# Merging and Joining
---
Often data are split across multiple table or files. Pandas allow you to combine them just like SQL

In [2]:
import pandas as pd

In [3]:
employees = pd.DataFrame({
"EmpID": [1, 2, 3],
"Name": ["Alice", "Bob", "Charlie"],
"DeptID": [10, 20, 30]
})


In [5]:
employees

Unnamed: 0,EmpID,Name,DeptID
0,1,Alice,10
1,2,Bob,20
2,3,Charlie,30


In [6]:
departments = pd.DataFrame({
"DeptID": [10, 20, 40],
"DeptName": ["HR", "Engineering", "Marketing"]
})

In [8]:
departments

Unnamed: 0,DeptID,DeptName
0,10,HR
1,20,Engineering
2,40,Marketing


# Merge Like SQL
---
**Inner Join** - Returns only Matching Department IDs

In [10]:
pd.merge(employees, departments, on="DeptID")

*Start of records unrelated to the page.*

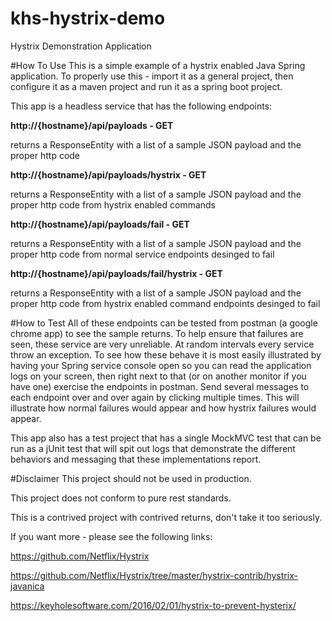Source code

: # khs-hystrix-demo
Hystrix Demonstration Application

#How To Use
This is a simple example of a hystrix enabled Java Spring application. To properly use this - import it as a general project, then configure it as a maven project and run it as a spring boot project.

This app is a headless service that has the following endpoints:

**http://{hostname}/api/payloads - GET**

returns a ResponseEntity with a list of a sample JSON payload and the proper http code

**http://{hostname}/api/payloads/hystrix - GET**

returns a ResponseEntity with a list of a sample JSON payload and the proper http code from hystrix enabled commands

**http://{hostname}/api/payloads/fail - GET**

returns a ResponseEntity with a list of a sample JSON payload and the proper http code from normal service endpoints desinged to fail

**http://{hostname}/api/payloads/fail/hystrix - GET**

returns a ResponseEntity with a list of a sample JSON payload and the proper http code from hystrix enabled command endpoints desinged to fail

#How to Test
All of these endpoints can be tested from postman (a google chrome app) to see the sample returns. To help ensure that failures are seen, these service are very unreliable. At random intervals every service throw an exception. To see how these behave it is most easily illustrated by having your Spring service console open so you can read the application logs on your screen, then right next to that (or on another monitor if you have one) exercise the endpoints in postman. Send several messages to each endpoint over and over again by clicking multiple times.  This will illustrate how normal failures would appear and how hystrix failures would appear.  

This app also has a test project that has a single MockMVC test that can be run as a jUnit test that will spit out logs that demonstrate the different behaviors and messaging that these implementations report.

#Disclaimer
This project should not be used in production.

This project does not conform to pure rest standards.

This is a contrived project with contrived returns, don't take it too seriously.

If you want more - please see the following links:

https://github.com/Netflix/Hystrix

https://github.com/Netflix/Hystrix/tree/master/hystrix-contrib/hystrix-javanica

https://keyholesoftware.com/2016/02/01/hystrix-to-prevent-hysterix/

Unnamed: 0,EmpID,Name,DeptID,DeptName
0,1,Alice,10,HR
1,2,Bob,20,Engineering


**Left Join** - Keep all the employees fill NaN where no match

In [17]:
pd.merge(employees, departments, on="DeptID", how="left")

Unnamed: 0,EmpID,Name,DeptID,DeptName
0,1,Alice,10,HR
1,2,Bob,20,Engineering
2,3,Charlie,30,


**Right Join**- Keep all the department even if there is no employee

In [19]:
pd.merge(employees, departments, on="DeptID", how="right")

Unnamed: 0,EmpID,Name,DeptID,DeptName
0,1.0,Alice,10,HR
1,2.0,Bob,20,Engineering
2,,,40,Marketing


**Outer Join** - Includes all data and fill missing value with NaN

In [21]:
pd.merge(employees, departments, on="DeptID", how="outer")

Unnamed: 0,EmpID,Name,DeptID,DeptName
0,1.0,Alice,10,HR
1,2.0,Bob,20,Engineering
2,3.0,Charlie,30,
3,,,40,Marketing


# Concatenating DataFrames 
---
Use pd.concat() to stack datasets either vertically or horizontally.

In [22]:
df1 = pd.DataFrame({"Name": ["Alice", "Bob"]})
df1

Unnamed: 0,Name
0,Alice
1,Bob


In [24]:
df2 = pd.DataFrame({"Name": ["Charlie", "David"]})
df2

Unnamed: 0,Name
0,Charlie
1,David